Wie Millionen andere in Deutschland lebt Karl-Heinz Giese von Hartz IV. Er weiß auf den Cent genau, wie viel seine Jagdwurst vor ein paar Monaten gekostet hat und wie viel er jetzt, in Zeiten steigender Preise, zahlen muss. Was er nicht weiß: Wo er bei mehr als 7 Prozent Inflation noch sparen soll.
Leipzig. Karl-Heinz Giese betritt die Kaufland-Filiale am Lindenauer Markt in Leipzig ohne Einkaufszettel. Er weiß, was er braucht, und noch besser, was er nicht brauchen darf. Zügig schiebt er seinen Wagen an den Kisten mit Obst und Gemüse entlang. Da kauft er nur selten und heute nicht. Auch an der Theke mit frischem Fleisch und Käse am Stück geht Giese vorbei. Da kauft er nie. Vor den Minifrikadellen im Kühlregal, verpackt im Design der Kaufland-Eigenmarke, bleibt Giese stehen. „Die kamen mal 1,79 Euro“, sagt er. 2,99 Euro steht jetzt auf dem Preisschild. Giese nimmt die Frikadellen nicht, auch keine Salami. Den Bierschinken, 150 Gramm für 1,29 Euro, „Spitzenqualität“, legt er in seinen Wagen.

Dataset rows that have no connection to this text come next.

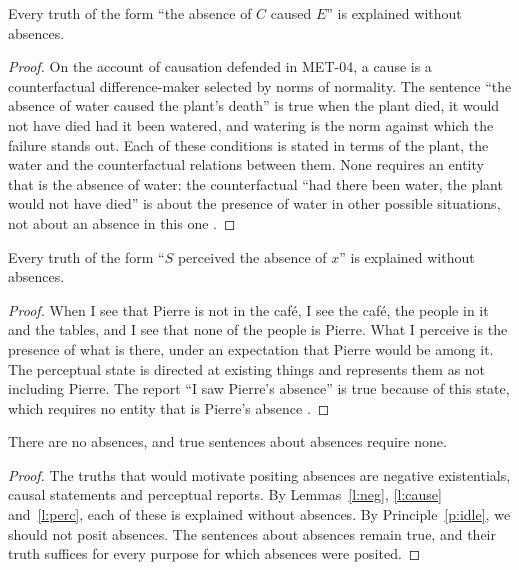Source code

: \documentclass{situationist-preprint}
\begin{document}
\begin{lemma}\label{l:cause}
Every truth of the form \enquote{the absence of $C$ caused $E$} is explained without absences.
\end{lemma}

\begin{proof}
On the account of causation defended in MET-04, a cause is a counterfactual difference-maker selected by norms of normality. The sentence \enquote{the absence of water caused the plant's death} is true when the plant died, it would not have died had it been watered, and watering is the norm against which the failure stands out. Each of these conditions is stated in terms of the plant, the water and the counterfactual relations between them. None requires an entity that is the absence of water: the counterfactual \enquote{had there been water, the plant would not have died} is about the presence of water in other possible situations, not about an absence in this one \citep{Lewis2004}.
\end{proof}

\begin{lemma}\label{l:perc}
Every truth of the form \enquote{$S$ perceived the absence of $x$} is explained without absences.
\end{lemma}

\begin{proof}
When I see that Pierre is not in the café, I see the café, the people in it and the tables, and I see that none of the people is Pierre. What I perceive is the presence of what is there, under an expectation that Pierre would be among it. The perceptual state is directed at existing things and represents them as not including Pierre. The report \enquote{I saw Pierre's absence} is true because of this state, which requires no entity that is Pierre's absence \citep{Martin1996}.
\end{proof}

\begin{theorem}\label{t:main}
There are no absences, and true sentences about absences require none.
\end{theorem}

\begin{proof}
The truths that would motivate positing absences are negative existentials, causal statements and perceptual reports. By Lemmas~\ref{l:neg}, \ref{l:cause} and~\ref{l:perc}, each of these is explained without absences. By Principle~\ref{p:idle}, we should not posit absences. The sentences about absences remain true, and their truth suffices for every purpose for which absences were posited.
\end{proof}
\end{document}
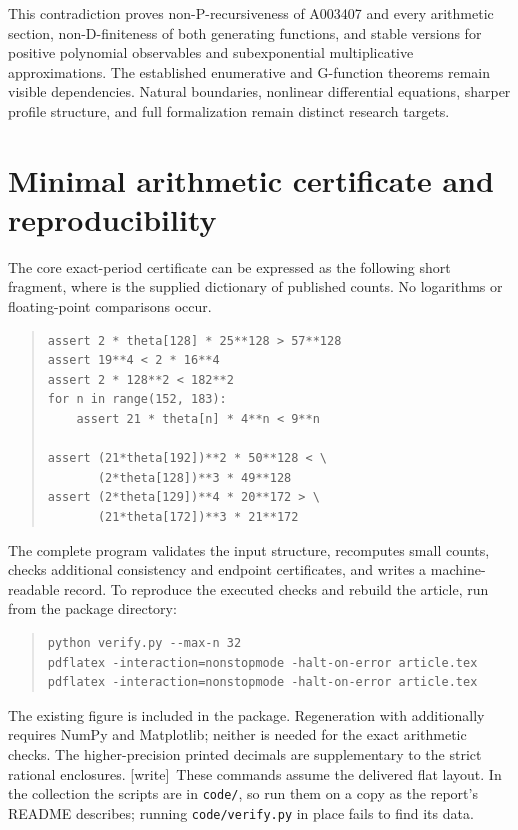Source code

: \documentclass[11pt,a4paper]{article}
\numberwithin{equation}{section}
\theoremstyle{definition}
\theoremstyle{remark}
\newcommand{\code}[1]{\texttt{\detokenize{#1}}}
\newcommand{\wtag}{\textup{[write]}}
\newcommand{\lean}[1]{\nolinkurl{#1}}
\theoremstyle{definition}
\theoremstyle{plain}
\begin{document}
This contradiction proves non-P-recursiveness of A003407 and every
arithmetic section, non-D-finiteness of both generating functions, and
stable versions for positive polynomial observables and subexponential
multiplicative approximations. The established enumerative and G-function
theorems remain visible dependencies. Natural boundaries, nonlinear
differential equations, sharper profile structure, and full formalization
remain distinct research targets.


\appendix
\section{Minimal arithmetic certificate and reproducibility}
The core exact-period certificate can be expressed as the following short
fragment, where \code{theta} is the supplied dictionary of published counts.
No logarithms or floating-point comparisons occur.
\begin{quote}\small
\begin{verbatim}
assert 2 * theta[128] * 25**128 > 57**128
assert 19**4 < 2 * 16**4
assert 2 * 128**2 < 182**2
for n in range(152, 183):
    assert 21 * theta[n] * 4**n < 9**n

assert (21*theta[192])**2 * 50**128 < \
       (2*theta[128])**3 * 49**128
assert (2*theta[129])**4 * 20**172 > \
       (21*theta[172])**3 * 21**172
\end{verbatim}
\end{quote}
The complete program validates the input structure, recomputes small counts,
checks additional consistency and endpoint certificates, and writes a
machine-readable record. To reproduce the executed checks and rebuild the
article, run from the package directory:
\begin{quote}\small
\begin{verbatim}
python verify.py --max-n 32
pdflatex -interaction=nonstopmode -halt-on-error article.tex
pdflatex -interaction=nonstopmode -halt-on-error article.tex
\end{verbatim}
\end{quote}
The existing figure is included in the package. Regeneration with
\code{python plot_profile.py} additionally requires NumPy and Matplotlib;
neither is needed for the exact arithmetic checks. The higher-precision
printed decimals are supplementary to the strict rational enclosures.
\wtag\ These commands assume the delivered flat layout. In the collection the
scripts are in \lean{code/}, so run them on a copy as the report's README
describes; running \lean{code/verify.py} in place fails to find its data.
\end{document}

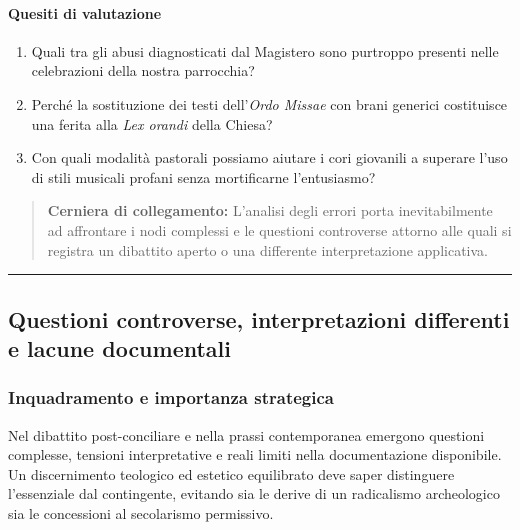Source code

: \documentclass[12pt,a4paper]{article}
\begin{document}
	\paragraph{Quesiti di valutazione}\label{quesiti-di-valutazione}
	
	\begin{enumerate}[label=\arabic*.,leftmargin=*]
		\item Quali tra gli abusi diagnosticati dal Magistero sono purtroppo presenti nelle celebrazioni della nostra parrocchia?
		\item Perché la sostituzione dei testi dell'\emph{Ordo Missae} con brani generici costituisce una ferita alla \emph{Lex orandi} della Chiesa?
		\item Con quali modalità pastorali possiamo aiutare i cori giovanili a superare l'uso di stili musicali profani senza mortificarne l'entusiasmo?
	\end{enumerate}
	
	\begin{quote}
		\textbf{Cerniera di collegamento:} L'analisi degli errori porta inevitabilmente ad affrontare i nodi complessi e le questioni controverse attorno alle quali si registra un dibattito aperto o una differente interpretazione applicativa.
	\end{quote}
	
	\begin{center}\rule{0.5\linewidth}{0.5pt}\end{center}
	
	\subsection{Questioni controverse, interpretazioni differenti e lacune documentali}\label{questioni-controverse-interpretazioni-differenti-e-lacune-documentali}
	
	\subsubsection{Inquadramento e importanza strategica}\label{inquadramento-e-importanza-strategica-14}
	
	Nel dibattito post-conciliare e nella prassi contemporanea emergono questioni complesse, tensioni interpretative e reali limiti nella documentazione disponibile. Un discernimento teologico ed estetico equilibrato deve saper distinguere l'essenziale dal contingente, evitando sia le derive di un radicalismo archeologico sia le concessioni al secolarismo permissivo.
	
\end{document}
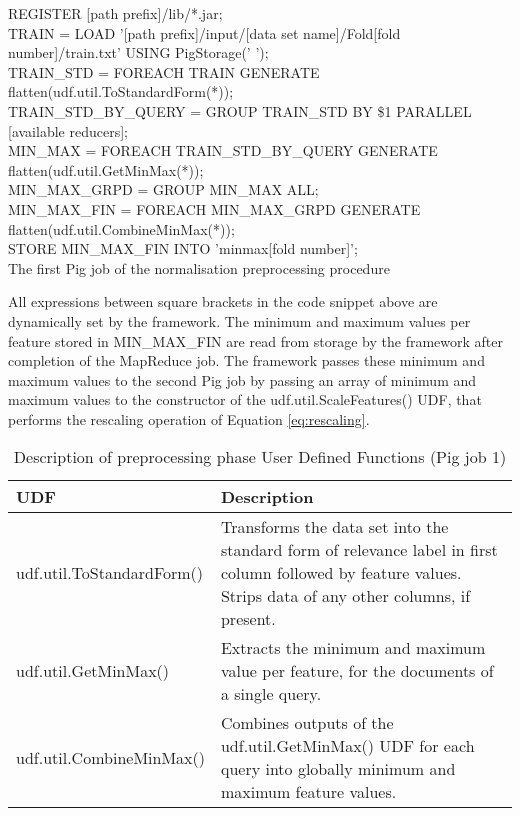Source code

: \begin{algorithm}
REGISTER [path prefix]/lib/*.jar;\\
TRAIN = LOAD '[path prefix]/input/[data set name]/Fold[fold number]/train.txt' USING PigStorage(' ');\\
TRAIN\_STD = FOREACH TRAIN GENERATE flatten(udf.util.ToStandardForm(*));\\
TRAIN\_STD\_BY\_QUERY = GROUP TRAIN\_STD BY \$1 PARALLEL [available reducers];\\
MIN\_MAX = FOREACH TRAIN\_STD\_BY\_QUERY GENERATE flatten(udf.util.GetMinMax(*));\\
MIN\_MAX\_GRPD = GROUP MIN\_MAX ALL;\\
MIN\_MAX\_FIN = FOREACH MIN\_MAX\_GRPD GENERATE flatten(udf.util.CombineMinMax(*));\\
STORE MIN\_MAX\_FIN INTO 'minmax[fold number]';\\
\caption{The first Pig job of the normalisation preprocessing procedure}
\label{alg:pig_normalisation_1}
\end{algorithm}

All expressions between square brackets in the code snippet above are dynamically set by the framework. The minimum and maximum values per feature stored in MIN\_MAX\_FIN are read from storage by the framework after completion of the MapReduce job. The framework passes these minimum and maximum values to the second Pig job by passing an array of minimum and maximum values to the constructor of the udf.util.ScaleFeatures() \ac{UDF}, that performs the rescaling operation of Equation \ref{eq:rescaling}.\\

\begin{table}
\centering
\begin{tabular}{p{6cm}p{7cm}}\toprule
UDF & Description \\
\midrule
udf.util.ToStandardForm() & Transforms the data set into the standard form of relevance label in first column followed by feature values. Strips data of any other columns, if present.\\
udf.util.GetMinMax() & Extracts the minimum and maximum value per feature, for the documents of a single query.\\
udf.util.CombineMinMax() & Combines outputs of the udf.util.GetMinMax() UDF for each query into globally minimum and maximum feature values.\\
\bottomrule
\end{tabular}
\caption{Description of preprocessing phase User Defined Functions (Pig job 1)}
\label{tbl:preprocessing_udfs_1}
\end{table}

Auf 7,3 Prozent ist die Inflation in Deutschland im März gestiegen, der höchste Stand seit mehr als 40 Jahren. Etwas niedriger, bei 7 Prozent, lag der Wert in Sachsen. Mehr als die Hälfte des Preisanstiegs machten die Energiekosten aus, die Preise für Nahrungsmittel zogen so stark an wie zuletzt zur Finanzkrise 2008. Dass die Zahlen bald wieder sinken, ist wegen des Krieges in der Ukraine nicht zu erwarten. Zu alldem sagte Wirtschaftsminister Robert Habeck, Politiker der Grünen, Anfang April in einem Fernsehinterview: „Wir werden ärmer werden.“ Eigentlich ist das eine Bombe, so ein Satz von einem, der qua Amt den Wohlstand des Landes mehren sollte. Doch die Reaktionen blieben teilnahmslos, jedenfalls bei den vielen, die sich das leisten können. Wenn aber alle ärmer werden, was ist dann mit denen, die es schon sind?